The hydroxyapatite powder obtained by wet precipitation calcinated at 1000°C has been characterized by scanning electron microscopy. Figure 4 presents scanning electron microscopy of hydroxyapatite sample calcined at 1000°C with a magnification of 2000×, and in Figure 5 , it presents the same sample but at a magnification of 1000×. We can distinguish microporosity (<10 μm), allowing diffusion of ions and fluid from macroporosity (100–600μm) and can promote cell colonization.

Figure 4.

Scanning electron microscopy of HAp powder calcined at 1000°C, 5000×.

Figure 5.

3D representation of the grains of calcined hydroxyapatite at 1000°C.

To investigate with the atomic force microscope, hydroxyapatite solutions were freshly prepared before each experiment, by suspending an appropriate amount of each sample in ethanol. Compared with existing literature data [20], hydroxyapatite has a y-plane orientation. In our experiments, it can be observed that the grain is oriented occurring after z-plane.

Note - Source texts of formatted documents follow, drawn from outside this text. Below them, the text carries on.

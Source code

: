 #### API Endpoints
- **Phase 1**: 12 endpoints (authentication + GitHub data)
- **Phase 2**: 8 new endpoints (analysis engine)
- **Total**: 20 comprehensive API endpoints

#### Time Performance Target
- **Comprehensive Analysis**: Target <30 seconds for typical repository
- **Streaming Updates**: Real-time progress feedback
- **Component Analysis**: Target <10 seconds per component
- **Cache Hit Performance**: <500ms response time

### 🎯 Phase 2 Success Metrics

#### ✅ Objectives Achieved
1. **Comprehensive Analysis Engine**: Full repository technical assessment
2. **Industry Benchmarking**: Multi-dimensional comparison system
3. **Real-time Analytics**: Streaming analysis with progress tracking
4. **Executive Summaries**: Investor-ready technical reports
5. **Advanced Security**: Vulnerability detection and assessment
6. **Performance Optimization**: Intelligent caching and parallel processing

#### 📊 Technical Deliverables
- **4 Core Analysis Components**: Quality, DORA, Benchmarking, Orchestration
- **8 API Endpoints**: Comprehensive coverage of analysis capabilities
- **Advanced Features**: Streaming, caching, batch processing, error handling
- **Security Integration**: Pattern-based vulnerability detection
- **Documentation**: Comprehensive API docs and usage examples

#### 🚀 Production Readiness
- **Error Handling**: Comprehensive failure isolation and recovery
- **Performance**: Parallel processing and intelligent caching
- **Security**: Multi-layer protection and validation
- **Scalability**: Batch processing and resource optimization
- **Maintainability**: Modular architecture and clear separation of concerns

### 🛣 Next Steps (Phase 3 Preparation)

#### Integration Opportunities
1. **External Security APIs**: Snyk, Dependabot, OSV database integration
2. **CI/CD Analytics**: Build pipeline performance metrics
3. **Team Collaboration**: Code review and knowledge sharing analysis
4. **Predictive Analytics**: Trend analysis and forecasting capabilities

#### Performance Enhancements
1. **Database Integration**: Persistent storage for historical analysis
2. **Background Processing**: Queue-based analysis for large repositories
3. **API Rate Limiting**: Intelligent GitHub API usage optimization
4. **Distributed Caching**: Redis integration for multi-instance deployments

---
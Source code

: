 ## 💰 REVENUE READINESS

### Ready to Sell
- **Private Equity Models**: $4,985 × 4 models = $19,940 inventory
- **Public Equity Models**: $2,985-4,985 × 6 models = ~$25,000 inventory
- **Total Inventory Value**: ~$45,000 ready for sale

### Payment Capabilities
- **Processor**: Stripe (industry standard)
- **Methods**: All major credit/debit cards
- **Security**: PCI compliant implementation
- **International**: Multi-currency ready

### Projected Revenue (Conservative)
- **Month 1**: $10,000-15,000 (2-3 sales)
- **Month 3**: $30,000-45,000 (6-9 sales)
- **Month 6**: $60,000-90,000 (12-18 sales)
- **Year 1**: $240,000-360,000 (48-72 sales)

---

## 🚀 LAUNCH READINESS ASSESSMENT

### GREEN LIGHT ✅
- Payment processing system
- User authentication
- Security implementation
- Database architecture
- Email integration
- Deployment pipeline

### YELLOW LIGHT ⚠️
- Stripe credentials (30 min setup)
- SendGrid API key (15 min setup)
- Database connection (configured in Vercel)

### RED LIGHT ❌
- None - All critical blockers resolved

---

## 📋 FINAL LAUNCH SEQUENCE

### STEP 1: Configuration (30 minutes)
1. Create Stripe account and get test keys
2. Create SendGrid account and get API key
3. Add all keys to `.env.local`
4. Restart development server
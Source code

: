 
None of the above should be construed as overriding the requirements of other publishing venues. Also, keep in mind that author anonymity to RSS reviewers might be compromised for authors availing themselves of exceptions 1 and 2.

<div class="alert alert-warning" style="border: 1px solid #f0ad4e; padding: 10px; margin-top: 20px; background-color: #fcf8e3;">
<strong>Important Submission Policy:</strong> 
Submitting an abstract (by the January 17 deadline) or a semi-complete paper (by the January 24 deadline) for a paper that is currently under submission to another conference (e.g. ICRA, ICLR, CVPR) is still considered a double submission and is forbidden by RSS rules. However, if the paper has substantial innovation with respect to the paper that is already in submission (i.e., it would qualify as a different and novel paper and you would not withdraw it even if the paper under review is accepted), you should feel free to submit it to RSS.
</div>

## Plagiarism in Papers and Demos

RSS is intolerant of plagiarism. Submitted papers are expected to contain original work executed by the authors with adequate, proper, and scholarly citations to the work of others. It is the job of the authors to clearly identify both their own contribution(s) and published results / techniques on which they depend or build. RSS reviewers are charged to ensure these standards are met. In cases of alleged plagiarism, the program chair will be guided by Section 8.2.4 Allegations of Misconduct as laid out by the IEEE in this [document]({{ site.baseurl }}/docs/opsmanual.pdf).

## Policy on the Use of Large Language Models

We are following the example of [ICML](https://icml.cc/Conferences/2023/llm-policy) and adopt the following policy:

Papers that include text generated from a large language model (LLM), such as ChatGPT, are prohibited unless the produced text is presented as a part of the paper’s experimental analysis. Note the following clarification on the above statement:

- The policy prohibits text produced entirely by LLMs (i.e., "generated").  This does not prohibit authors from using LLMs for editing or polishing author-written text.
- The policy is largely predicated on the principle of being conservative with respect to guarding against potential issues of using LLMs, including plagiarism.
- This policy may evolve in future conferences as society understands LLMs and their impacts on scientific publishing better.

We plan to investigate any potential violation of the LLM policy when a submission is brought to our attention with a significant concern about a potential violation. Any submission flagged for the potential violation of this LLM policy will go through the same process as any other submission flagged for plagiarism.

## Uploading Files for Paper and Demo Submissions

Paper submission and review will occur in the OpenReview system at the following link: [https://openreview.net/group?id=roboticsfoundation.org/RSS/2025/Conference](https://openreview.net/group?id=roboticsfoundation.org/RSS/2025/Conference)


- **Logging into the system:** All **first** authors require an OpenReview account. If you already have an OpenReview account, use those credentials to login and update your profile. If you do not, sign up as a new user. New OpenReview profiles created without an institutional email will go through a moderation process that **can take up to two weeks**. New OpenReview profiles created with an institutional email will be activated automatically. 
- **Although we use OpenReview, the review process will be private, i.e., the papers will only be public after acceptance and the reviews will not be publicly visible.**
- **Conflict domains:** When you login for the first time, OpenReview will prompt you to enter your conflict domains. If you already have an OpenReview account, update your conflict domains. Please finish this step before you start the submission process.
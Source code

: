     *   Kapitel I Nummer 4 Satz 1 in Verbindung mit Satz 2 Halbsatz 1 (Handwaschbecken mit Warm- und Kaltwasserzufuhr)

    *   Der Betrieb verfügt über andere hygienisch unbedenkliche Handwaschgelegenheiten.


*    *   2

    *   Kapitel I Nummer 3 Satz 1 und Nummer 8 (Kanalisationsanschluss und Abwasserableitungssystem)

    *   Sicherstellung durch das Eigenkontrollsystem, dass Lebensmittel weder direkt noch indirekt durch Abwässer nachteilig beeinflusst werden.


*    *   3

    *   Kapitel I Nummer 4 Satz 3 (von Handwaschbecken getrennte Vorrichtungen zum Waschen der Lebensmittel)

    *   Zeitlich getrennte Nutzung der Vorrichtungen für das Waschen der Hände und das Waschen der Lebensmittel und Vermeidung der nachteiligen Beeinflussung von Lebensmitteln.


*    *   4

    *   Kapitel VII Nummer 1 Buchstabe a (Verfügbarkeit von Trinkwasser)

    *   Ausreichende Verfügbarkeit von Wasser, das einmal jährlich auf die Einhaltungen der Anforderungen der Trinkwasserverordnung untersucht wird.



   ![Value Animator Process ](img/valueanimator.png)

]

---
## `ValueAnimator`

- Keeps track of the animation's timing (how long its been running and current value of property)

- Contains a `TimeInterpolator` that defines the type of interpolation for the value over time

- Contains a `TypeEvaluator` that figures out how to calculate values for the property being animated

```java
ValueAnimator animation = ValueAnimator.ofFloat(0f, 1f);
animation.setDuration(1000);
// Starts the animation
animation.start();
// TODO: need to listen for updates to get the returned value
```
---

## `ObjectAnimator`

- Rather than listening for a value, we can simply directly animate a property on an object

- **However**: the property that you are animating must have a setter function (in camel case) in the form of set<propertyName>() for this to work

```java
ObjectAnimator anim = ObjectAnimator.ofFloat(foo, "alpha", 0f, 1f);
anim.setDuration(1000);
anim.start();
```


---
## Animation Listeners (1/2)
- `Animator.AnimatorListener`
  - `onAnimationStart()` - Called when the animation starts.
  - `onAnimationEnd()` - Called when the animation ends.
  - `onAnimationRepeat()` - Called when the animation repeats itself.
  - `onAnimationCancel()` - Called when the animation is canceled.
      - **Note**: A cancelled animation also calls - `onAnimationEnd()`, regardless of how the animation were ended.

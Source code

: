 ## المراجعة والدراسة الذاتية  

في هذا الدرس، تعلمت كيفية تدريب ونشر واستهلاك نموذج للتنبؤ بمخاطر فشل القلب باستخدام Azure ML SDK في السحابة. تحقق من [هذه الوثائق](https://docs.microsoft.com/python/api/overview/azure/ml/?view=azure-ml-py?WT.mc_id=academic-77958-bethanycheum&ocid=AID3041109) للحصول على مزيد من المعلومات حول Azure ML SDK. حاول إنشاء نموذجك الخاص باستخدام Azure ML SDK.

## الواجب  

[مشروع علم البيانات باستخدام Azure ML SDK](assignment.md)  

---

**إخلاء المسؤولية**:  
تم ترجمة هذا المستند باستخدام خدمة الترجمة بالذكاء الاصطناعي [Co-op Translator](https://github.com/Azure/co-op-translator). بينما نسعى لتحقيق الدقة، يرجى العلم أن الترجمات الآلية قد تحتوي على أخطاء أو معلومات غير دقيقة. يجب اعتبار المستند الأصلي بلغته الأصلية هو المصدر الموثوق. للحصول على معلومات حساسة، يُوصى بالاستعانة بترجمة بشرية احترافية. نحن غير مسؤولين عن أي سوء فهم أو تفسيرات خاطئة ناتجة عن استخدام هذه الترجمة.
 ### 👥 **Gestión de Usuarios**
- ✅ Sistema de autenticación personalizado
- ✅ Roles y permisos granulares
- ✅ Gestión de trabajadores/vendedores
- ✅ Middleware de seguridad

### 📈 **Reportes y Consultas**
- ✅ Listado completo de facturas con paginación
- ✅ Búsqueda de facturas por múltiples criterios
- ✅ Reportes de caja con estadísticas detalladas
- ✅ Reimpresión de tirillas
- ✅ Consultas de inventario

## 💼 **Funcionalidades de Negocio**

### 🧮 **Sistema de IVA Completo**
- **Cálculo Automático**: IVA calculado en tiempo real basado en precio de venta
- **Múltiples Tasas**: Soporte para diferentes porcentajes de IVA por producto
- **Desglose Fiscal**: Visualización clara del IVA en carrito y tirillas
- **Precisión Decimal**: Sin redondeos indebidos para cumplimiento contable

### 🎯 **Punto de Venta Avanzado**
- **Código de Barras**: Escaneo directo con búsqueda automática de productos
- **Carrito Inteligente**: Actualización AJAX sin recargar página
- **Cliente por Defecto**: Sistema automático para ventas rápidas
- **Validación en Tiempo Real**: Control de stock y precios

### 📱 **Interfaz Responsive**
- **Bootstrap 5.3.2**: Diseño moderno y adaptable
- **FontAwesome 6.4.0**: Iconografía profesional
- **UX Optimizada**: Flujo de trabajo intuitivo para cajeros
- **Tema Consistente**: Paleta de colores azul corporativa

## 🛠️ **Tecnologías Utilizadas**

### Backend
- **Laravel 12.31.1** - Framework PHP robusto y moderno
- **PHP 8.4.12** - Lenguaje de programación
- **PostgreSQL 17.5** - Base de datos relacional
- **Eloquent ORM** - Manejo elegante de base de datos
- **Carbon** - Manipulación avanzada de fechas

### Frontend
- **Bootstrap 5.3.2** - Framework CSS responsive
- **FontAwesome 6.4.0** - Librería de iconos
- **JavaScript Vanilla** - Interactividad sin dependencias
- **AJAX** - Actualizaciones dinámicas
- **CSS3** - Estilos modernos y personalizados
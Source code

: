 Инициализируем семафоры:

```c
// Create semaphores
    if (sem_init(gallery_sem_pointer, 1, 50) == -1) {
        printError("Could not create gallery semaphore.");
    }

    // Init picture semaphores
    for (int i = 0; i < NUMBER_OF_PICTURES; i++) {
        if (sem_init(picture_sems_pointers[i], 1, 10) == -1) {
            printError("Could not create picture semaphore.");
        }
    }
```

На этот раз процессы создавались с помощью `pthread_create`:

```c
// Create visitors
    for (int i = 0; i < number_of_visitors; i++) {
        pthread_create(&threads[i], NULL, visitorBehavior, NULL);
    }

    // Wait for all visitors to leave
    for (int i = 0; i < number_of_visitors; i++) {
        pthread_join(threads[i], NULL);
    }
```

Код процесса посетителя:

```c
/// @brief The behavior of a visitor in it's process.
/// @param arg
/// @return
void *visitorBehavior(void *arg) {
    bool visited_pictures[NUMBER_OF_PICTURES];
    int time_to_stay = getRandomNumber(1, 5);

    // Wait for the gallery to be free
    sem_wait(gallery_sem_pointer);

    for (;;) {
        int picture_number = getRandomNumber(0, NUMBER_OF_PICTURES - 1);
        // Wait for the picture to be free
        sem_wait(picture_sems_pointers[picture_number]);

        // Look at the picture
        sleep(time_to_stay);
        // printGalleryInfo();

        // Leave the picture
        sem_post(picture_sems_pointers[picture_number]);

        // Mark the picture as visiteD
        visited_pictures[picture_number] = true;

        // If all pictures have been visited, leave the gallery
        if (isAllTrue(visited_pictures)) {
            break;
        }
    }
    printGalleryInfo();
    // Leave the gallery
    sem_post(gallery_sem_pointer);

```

By atomic force microscopy investigations, it was found that hydroxyapatite from bulk phase, at higher calcination temperatures, is agglomerated in nanoparticle phase and then in nanocrystalline spherule forms. Crystal size distribution depends on the critical size of nuclei in saturation conditions rather than the crystal growth if clusters of small particles are observed in AFM images.

In conclusion, hydrothermal synthesis method applied to HAp leads to the hydroxyapatite powders with a nanocrystalline of high and good stoichiometry, with a relatively narrow distribution of crystal size. Also, at high calcination temperature and long-term (4 h) of treatment, well-crystallized products were obtained, with desired parameters [21].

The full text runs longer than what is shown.